Piattaforma di costruzione di fronte alla riva di Desenzano, foto di Stefano Nicoli
A connettere Largo Goethe a piazza Castello c’è un unico collegamento: il ponte levatoio costruito alla fine del XIII secolo dalla famiglia Dalla Scala di Verona che costruì anche la fortezza. Siamo a Sirmione, sponda lombarda del lago, e quando l’afflusso turistico è ai massimi livelli, come durante l’alta stagione, anche solo attraversare il ponte diventa un’impresa snervante. Le immagini di questo stesso ponte preso d’assalto da masse di persone degne di un concerto da stadio nel primo weekend di maggio hanno fatto il giro della rete e dei telegiornali. Quel pezzetto di strada si è trasformato sempre più in uno dei simboli dell’overtourism che interessa tutto il lago di Garda. Tanto da far parlare perfino le autorità locali della necessità di ragionare su contromisure.

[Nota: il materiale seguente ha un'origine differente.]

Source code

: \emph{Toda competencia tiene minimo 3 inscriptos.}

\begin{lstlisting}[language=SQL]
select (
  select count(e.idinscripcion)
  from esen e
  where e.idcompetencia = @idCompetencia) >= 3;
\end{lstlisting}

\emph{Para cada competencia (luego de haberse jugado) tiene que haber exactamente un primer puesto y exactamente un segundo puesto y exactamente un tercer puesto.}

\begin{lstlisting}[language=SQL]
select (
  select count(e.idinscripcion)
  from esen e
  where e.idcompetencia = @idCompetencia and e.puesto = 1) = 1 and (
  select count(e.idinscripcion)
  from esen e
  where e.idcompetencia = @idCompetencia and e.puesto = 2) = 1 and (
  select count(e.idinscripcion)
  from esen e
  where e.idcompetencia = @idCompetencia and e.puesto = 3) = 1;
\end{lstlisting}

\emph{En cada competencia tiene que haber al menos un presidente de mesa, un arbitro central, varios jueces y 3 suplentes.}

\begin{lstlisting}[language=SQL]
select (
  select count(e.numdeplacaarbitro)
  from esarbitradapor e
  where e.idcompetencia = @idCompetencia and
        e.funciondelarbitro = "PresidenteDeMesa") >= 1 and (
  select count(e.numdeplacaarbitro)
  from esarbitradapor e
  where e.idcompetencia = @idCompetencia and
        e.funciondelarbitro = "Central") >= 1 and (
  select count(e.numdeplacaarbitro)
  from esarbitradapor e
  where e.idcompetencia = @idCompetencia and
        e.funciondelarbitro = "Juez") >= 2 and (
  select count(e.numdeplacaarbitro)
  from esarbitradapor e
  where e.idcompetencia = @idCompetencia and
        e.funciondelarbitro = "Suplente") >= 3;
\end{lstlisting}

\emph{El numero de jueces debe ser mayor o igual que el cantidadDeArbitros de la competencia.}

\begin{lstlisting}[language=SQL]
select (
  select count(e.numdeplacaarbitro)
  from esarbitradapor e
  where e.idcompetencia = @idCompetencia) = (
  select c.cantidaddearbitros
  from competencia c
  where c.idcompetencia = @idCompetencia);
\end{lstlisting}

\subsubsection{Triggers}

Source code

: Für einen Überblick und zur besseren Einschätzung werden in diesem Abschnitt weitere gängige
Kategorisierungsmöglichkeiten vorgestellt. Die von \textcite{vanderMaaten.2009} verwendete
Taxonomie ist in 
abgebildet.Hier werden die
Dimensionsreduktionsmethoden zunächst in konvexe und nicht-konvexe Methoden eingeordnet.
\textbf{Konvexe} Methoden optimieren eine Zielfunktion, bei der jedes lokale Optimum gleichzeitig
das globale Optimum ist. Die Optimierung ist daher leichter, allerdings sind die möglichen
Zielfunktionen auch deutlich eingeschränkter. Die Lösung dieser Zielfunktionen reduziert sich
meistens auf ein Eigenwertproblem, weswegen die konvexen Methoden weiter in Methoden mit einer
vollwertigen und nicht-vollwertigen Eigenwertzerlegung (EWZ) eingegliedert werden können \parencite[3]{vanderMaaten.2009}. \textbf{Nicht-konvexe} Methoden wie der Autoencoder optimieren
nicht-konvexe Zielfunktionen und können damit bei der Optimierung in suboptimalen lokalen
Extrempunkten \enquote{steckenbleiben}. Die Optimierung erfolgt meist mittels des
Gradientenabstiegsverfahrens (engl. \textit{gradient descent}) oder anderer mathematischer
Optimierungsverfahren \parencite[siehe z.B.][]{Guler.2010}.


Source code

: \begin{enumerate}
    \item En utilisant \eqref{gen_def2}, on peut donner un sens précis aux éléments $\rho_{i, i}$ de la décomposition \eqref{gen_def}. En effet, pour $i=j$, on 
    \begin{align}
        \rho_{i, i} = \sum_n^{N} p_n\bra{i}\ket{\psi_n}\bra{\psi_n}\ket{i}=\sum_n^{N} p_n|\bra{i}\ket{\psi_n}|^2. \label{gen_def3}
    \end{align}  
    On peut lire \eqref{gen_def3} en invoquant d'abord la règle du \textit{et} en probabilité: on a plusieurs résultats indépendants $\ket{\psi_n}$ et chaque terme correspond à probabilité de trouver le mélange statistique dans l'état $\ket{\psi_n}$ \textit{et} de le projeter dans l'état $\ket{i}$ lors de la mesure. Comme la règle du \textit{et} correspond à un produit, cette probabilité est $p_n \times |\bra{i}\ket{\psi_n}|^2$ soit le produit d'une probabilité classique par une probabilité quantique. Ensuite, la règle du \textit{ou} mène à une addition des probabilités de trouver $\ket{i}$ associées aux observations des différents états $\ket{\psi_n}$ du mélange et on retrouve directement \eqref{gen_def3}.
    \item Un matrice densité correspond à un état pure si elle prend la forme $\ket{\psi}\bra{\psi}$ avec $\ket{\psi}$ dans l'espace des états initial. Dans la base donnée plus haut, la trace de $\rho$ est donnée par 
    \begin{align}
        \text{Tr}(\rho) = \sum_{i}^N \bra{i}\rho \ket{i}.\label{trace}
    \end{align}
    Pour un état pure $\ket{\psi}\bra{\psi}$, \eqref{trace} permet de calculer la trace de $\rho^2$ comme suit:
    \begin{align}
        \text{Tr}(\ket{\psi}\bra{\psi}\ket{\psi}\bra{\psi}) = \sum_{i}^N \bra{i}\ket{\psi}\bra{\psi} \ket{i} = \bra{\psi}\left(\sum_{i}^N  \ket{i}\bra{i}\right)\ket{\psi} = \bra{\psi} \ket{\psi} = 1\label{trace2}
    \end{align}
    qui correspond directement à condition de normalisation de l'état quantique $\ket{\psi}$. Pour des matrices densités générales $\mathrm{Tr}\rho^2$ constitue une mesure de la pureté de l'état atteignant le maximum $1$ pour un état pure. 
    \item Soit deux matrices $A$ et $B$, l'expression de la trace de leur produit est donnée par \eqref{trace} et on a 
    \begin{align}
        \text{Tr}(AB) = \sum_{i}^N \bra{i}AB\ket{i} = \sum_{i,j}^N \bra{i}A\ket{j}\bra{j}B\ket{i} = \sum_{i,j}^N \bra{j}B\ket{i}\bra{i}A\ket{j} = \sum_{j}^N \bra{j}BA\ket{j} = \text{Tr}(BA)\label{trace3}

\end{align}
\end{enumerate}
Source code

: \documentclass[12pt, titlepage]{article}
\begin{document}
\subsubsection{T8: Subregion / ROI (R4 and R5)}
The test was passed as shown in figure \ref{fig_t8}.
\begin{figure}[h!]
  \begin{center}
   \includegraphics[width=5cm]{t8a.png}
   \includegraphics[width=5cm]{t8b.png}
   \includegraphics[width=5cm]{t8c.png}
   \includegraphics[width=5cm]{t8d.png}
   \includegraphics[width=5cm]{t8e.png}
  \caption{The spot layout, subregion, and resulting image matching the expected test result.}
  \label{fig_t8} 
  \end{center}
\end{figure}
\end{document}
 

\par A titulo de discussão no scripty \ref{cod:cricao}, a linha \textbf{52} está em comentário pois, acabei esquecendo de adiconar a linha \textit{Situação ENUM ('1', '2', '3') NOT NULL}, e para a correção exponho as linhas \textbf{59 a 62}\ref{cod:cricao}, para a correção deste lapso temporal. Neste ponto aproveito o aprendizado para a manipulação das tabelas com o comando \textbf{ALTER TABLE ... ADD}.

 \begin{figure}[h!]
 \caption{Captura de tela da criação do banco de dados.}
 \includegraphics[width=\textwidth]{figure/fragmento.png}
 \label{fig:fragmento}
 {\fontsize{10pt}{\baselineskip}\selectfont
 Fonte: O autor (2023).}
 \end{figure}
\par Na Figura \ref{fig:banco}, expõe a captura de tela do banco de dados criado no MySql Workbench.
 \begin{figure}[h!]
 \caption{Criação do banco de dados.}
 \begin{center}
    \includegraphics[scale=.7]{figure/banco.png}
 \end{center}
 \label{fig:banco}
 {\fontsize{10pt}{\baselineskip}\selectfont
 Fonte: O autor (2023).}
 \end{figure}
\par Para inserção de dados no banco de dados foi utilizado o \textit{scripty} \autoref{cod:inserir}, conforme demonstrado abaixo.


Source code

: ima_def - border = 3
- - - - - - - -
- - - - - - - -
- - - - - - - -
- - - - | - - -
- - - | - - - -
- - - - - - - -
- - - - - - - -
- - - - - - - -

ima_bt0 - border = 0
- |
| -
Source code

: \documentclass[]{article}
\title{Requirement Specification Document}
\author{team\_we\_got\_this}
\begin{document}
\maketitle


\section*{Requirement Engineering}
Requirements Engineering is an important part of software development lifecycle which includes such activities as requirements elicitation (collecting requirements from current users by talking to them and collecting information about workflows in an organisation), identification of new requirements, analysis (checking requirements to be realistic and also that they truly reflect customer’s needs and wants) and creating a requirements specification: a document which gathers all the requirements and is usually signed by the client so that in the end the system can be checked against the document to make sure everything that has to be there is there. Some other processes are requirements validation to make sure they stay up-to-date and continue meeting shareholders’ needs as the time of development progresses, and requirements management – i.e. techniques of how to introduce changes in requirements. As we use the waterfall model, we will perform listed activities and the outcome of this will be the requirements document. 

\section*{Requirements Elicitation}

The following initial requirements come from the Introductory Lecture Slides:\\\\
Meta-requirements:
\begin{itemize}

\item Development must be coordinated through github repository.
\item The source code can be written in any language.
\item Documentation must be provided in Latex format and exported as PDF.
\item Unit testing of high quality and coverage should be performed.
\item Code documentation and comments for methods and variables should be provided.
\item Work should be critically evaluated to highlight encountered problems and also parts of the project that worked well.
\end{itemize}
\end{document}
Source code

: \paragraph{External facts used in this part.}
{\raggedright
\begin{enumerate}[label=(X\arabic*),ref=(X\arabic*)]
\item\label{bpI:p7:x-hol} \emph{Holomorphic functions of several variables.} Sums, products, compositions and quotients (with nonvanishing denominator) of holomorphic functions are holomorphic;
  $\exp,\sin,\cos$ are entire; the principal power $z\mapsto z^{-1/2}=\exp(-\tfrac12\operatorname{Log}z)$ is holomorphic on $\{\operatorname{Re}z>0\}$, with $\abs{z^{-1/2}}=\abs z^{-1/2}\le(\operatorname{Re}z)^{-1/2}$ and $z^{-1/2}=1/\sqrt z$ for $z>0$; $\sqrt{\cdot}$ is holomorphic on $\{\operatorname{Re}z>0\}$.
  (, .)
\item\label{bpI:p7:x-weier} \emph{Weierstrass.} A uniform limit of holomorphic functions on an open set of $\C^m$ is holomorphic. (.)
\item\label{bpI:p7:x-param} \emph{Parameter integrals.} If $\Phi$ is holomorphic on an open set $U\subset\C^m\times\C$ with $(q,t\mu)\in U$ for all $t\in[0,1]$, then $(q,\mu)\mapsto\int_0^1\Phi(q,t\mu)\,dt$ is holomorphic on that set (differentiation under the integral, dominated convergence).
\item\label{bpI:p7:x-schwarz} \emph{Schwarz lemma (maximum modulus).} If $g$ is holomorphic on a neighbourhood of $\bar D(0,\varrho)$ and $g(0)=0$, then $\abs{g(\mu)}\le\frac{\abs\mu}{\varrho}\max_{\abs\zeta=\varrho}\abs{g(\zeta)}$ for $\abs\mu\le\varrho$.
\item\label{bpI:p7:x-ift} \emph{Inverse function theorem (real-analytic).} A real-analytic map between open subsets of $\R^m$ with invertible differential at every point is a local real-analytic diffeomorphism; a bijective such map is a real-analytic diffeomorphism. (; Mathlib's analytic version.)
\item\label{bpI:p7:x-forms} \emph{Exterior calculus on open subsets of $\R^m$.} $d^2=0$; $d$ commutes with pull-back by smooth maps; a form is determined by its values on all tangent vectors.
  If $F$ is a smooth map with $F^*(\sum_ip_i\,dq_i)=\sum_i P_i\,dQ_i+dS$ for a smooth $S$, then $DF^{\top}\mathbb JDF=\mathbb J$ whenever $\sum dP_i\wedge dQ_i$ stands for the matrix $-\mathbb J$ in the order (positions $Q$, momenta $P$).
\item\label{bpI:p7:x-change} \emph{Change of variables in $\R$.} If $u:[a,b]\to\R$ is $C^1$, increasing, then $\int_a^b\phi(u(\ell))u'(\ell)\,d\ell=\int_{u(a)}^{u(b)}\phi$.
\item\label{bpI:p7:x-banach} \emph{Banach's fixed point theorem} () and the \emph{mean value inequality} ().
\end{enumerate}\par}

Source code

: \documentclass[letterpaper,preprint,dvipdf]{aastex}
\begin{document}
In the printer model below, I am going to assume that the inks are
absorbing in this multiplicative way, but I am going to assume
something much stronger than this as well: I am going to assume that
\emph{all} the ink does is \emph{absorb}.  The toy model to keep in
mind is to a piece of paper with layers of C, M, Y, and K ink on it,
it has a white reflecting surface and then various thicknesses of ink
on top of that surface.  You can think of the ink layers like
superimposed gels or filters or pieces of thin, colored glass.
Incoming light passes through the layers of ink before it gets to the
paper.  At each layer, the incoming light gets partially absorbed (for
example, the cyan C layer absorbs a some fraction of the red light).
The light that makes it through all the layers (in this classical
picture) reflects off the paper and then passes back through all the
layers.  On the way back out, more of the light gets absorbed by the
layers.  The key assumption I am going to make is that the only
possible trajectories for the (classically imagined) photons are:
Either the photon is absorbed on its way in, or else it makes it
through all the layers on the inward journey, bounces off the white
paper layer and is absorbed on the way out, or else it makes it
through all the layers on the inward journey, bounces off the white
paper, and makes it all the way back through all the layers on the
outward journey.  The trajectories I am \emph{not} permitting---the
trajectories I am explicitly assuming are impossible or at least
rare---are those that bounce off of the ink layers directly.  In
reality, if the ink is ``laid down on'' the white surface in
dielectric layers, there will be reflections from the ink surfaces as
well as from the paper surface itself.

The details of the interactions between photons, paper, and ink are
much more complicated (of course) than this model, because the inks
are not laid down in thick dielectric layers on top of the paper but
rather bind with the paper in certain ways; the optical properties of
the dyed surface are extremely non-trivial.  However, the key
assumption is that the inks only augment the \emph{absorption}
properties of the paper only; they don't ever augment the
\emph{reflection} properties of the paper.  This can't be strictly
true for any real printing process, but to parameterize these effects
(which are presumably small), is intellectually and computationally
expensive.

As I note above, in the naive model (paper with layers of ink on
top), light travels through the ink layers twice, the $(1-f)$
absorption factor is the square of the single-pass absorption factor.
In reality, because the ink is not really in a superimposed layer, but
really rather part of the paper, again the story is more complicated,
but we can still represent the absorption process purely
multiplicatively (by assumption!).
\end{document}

Ma non si tratta solo dei disagi di chi vive dove si riversano i turisti. L’aumento delle presenze si traduce necessariamente anche in un aumento dell’occupazione di suolo per fornire alloggi e servizi a chi viene a soggiornare sul Garda. Come raccontiamo in Green to Grey, un lunga inchiesta in diversi capitoli, cui abbiamo lavorato per mesi assieme a 41 colleghi di 11 paesi con lo scopo di misurare la quantità di natura perduta perché convertita in strade e cemento in tante regioni europee tra il 2018 e il 2023, guardando le coste del Garda dai satelliti si può facilmente notare come il grigio delle costruzioni abbia rubato sempre più spazio al verde della natura. Una natura che risente della massiccia presenza umana: rarissimi tratti di costa selvatici, sempre meno spazio per le specie animali che vivono attorno al lago e nelle sue acque. L’overtourism ancor prima di essere un problema sociale ed economico è soprattutto un’urgente questione ecologica. Anche perché, a dispetto del suo enorme valore naturalistico e paesaggistico, il lago di Garda ha pochissimi tratti protetti ed è dunque privo, perfino sulla carta, di quei meccanismi che dovrebbero garantirne una conservazione attenta. Almeno per ora.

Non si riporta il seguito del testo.